- [Aim of the task]: Go line by line through the data below and work out how many lines contain "specific"; the answer is that number alone.

- [Supplied records]:
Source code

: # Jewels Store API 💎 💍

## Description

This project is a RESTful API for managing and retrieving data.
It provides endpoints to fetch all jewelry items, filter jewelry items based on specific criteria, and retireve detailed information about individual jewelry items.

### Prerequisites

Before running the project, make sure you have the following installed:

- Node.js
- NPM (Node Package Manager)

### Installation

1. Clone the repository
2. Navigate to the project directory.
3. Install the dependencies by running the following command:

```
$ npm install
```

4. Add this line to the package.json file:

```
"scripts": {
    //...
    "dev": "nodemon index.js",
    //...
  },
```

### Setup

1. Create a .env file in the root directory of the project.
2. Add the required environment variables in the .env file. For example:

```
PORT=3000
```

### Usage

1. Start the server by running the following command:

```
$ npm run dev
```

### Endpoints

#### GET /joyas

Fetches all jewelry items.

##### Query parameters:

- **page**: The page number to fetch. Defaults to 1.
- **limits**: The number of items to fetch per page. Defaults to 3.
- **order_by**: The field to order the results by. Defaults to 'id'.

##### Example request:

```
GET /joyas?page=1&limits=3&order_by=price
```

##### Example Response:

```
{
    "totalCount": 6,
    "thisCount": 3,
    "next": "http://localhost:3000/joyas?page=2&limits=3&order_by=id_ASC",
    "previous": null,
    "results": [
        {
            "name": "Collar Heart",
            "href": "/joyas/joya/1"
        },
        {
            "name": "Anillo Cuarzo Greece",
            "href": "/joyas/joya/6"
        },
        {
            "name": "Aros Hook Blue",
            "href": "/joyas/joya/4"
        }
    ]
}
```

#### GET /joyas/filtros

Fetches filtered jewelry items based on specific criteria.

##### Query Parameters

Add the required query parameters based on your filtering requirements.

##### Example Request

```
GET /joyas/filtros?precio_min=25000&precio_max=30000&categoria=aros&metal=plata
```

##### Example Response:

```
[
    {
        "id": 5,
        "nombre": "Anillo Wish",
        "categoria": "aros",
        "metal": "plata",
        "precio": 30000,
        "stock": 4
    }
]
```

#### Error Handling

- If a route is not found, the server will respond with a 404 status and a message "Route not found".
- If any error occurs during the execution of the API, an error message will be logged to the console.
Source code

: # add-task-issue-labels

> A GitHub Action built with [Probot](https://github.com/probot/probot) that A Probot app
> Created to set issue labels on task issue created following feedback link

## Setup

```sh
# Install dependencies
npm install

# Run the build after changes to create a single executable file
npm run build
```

- [Answer below]: 2